By the time Saturday 8th May had come around, Runcorn’s season was over, and the local football interest in the area had now switched to Warrington Town’s attempt to get back into the North West Counties Division 1 after their relegation the previous season.

There was just this one match to go – at Maghull – and it was a match that was also to be Maghull’s last ever in the league before they were demoted to the West Cheshire League due to their facilities not being at the right standard.

So my job as local radio reporter was to bring all the atmosphere from the game back via reports on my mobile phone to the listening public of Warrington. Everything started well. It was bright and sunny, and lack of facilities didn’t seem to matter. There was absolutely no shelter around the ground, and apart from a slightly raised grass slope behind one of the goals, there was nowhere to go that gave a good view of the pitch at all.

In fact as soon as the healthy crowd arrived, I couldn’t see the pitch unless I shoved myself to the front.
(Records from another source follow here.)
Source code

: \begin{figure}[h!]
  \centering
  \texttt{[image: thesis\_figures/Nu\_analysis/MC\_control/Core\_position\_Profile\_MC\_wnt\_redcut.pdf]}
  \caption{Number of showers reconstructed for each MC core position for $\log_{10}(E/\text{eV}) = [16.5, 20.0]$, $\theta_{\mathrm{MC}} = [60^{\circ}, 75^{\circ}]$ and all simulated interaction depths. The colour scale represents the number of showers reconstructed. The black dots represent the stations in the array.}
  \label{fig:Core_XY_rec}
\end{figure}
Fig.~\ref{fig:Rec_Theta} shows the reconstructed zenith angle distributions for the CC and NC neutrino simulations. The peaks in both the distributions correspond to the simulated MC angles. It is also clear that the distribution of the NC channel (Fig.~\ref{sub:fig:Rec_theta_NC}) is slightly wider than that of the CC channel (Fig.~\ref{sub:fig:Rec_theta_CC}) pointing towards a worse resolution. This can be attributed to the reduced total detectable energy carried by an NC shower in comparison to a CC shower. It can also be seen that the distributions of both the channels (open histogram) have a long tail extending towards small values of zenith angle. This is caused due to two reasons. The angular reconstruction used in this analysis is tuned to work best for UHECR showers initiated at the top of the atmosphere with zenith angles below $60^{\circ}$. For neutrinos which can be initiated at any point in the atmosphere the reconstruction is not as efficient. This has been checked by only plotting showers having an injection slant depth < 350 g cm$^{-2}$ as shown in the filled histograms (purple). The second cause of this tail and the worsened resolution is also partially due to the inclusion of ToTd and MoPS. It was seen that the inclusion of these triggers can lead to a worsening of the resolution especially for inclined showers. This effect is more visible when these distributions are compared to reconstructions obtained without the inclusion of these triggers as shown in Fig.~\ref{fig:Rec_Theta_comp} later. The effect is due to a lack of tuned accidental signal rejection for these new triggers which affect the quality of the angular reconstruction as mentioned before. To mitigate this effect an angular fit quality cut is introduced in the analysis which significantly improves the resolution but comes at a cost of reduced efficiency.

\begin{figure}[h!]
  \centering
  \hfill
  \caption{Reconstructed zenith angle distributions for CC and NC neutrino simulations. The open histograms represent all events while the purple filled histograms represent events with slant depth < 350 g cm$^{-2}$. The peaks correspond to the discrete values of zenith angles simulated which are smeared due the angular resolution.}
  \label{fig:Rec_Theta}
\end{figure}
The situation was such that if Warrington beat Maghull, and Abbey Hey didn’t manage to beat Darwen, then Warrington would be promoted.

However if Abbey Hey won by 4 or more goals better than Warrington won, then Abbey Hey would be promoted. If neither side won, then Squires Gate would not be overtaken and would be promoted instead.

So with the number for Darwen’s ground ready in my phone to keep updated on the goings on there, the game got under way at Maghull and I was careful to explain on air what the ins and outs were. Originally I had thought it would be a good idea to go inside the clubhouse to do my phone reports, but I realised I couldn’t see anything except the back of people’s heads from in there.

So I returned to the back of the crowd, only to realise that an early goal had gone in for Warrington just out of my line of vision. Quickly I ran round behind the goal that had been scored into and asked the Warrington fans who had scored it and what had happened.

Most people seemed to have no idea what had happened inches in front of them, until at last I found someone who could at least tell me who had scored. So I went on air to tell of the good news. The 1-0 lead remained intact as the game went on, and news came through that Abbey Hey were losing at Darwen as well.

Midway through the second half I’m starting to sound confident now that Warrington Town would be promoted. Just as I ended the report, it became obvious that I personally had given the kiss of death to Warrington’s chances.

 

The first thing to change was the weather. It went from bright sunshine to a thunderstorm and torrential rain in the space of a couple of minutes. It then became obvious that I had nowhere to stand where I could see the game and also not get soaked. Any notes I had made of the game at this point were completely useless and I couldn’t write anything else down as the pen didn’t work any more. Then came Maghull’s equaliser and news from Darwen that Abbey Hey had equalised as well.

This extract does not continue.